We'll also need to standardize the GRE and GPA data, which means to scale the values such they have zero mean and a standard deviation of 1. This is necessary because the sigmoid function squashes really small and really large inputs. The gradient of really small and large inputs is zero, which means that the gradient descent step will go to zero too.

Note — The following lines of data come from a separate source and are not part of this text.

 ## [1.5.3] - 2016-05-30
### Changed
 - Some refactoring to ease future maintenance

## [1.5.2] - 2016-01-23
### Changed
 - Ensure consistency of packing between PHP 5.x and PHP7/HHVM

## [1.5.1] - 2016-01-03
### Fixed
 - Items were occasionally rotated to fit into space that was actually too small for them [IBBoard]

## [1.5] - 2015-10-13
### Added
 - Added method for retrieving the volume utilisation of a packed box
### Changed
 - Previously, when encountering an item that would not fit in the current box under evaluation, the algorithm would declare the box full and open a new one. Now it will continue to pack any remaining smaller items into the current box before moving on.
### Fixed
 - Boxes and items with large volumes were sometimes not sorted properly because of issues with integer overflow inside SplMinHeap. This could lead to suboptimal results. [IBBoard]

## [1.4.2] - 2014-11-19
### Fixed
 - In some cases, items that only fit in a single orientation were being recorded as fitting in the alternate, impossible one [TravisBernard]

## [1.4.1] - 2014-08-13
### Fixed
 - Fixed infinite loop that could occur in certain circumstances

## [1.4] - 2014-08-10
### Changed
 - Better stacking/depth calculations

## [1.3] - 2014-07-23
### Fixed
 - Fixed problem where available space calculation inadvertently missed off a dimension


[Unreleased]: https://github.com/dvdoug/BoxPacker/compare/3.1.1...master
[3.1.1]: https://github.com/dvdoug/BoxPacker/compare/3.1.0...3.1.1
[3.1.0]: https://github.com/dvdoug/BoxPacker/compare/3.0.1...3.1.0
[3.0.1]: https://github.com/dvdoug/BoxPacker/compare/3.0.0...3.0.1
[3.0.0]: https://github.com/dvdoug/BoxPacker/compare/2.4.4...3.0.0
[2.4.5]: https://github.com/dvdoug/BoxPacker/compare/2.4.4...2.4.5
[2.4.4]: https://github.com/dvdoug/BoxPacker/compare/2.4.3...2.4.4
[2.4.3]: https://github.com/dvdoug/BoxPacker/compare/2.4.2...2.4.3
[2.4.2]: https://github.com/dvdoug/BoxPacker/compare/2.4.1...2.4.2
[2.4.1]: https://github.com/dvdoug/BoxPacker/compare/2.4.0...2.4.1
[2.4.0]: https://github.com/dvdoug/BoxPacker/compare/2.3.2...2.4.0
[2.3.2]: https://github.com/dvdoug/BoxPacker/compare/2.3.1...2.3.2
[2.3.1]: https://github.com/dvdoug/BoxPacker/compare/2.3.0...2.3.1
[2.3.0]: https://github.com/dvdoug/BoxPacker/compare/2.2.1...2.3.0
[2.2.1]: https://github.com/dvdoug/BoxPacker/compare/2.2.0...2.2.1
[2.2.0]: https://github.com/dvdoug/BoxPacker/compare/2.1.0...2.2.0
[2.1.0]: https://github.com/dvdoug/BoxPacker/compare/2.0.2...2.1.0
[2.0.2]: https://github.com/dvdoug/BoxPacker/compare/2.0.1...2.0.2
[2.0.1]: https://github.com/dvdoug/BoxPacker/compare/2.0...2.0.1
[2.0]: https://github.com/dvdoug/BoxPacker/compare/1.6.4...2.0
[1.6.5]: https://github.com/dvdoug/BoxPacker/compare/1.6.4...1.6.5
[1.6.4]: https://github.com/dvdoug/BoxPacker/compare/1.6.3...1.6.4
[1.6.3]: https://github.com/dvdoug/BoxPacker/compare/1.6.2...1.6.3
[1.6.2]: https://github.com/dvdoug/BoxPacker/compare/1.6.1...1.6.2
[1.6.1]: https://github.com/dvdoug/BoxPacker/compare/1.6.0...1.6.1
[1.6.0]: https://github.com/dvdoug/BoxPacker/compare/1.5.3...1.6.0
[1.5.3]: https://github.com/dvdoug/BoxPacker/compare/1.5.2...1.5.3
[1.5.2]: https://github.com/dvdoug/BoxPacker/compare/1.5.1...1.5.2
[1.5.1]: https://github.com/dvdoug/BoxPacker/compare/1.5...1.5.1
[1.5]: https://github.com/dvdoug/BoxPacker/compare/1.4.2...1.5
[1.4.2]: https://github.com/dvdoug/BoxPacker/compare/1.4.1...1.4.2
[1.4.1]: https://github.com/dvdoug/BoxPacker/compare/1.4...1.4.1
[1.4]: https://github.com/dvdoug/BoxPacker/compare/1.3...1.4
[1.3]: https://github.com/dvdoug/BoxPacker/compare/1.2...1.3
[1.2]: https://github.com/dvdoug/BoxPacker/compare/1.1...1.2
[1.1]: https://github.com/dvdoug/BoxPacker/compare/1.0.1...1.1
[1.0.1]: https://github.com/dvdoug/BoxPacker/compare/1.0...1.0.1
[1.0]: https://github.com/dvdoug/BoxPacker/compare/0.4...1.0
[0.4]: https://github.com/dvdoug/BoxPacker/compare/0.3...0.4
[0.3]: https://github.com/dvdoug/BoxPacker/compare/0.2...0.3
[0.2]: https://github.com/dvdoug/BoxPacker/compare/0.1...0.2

Since the GRE and GPA values are fairly large, we have to be really careful about how we initialize the weights or the gradient descent steps will die off and the network won't train. 

In [4]:
# Standarize features
for field in ['gre', 'gpa']:
    mean, std = data[field].mean(), data[field].std()
    data.loc[:,field] = (data[field]-mean)/std
    
# Split off random 10% of the data for testing
np.random.seed(42)
sample = np.random.choice(data.index, size=int(len(data)*0.9), replace=False)
data, test_data = data.ix[sample], data.drop(sample)

# Targets for accuracy test
# Split into features and targets
features, targets = data.drop('admit', axis=1), data['admit']
features_test, targets_test = test_data.drop('admit', axis=1), test_data['admit']

## Training loop

In [5]:
def sigmoid(x):
    """
    Calculate sigmoid
    """
    return 1 / (1 + np.exp(-x))

# Use to same seed to make debugging easier
np.random.seed(42)

n_records, n_features = features.shape
last_loss = None

# Initialize weights
weights = np.random.normal(scale=1 / n_features**.5, size=n_features)
print(weights)

# Neural Network hyperparameters
epochs = 1000
learnrate = 0.5

for e in range(epochs):
    del_w = np.zeros(weights.shape)
    for x, y in zip(features.values, targets):
        #print(x)
        # Loop through all records, x is the input, y is the target

        # TODO: Calculate the output
        output = sigmoid(np.dot(weights, x))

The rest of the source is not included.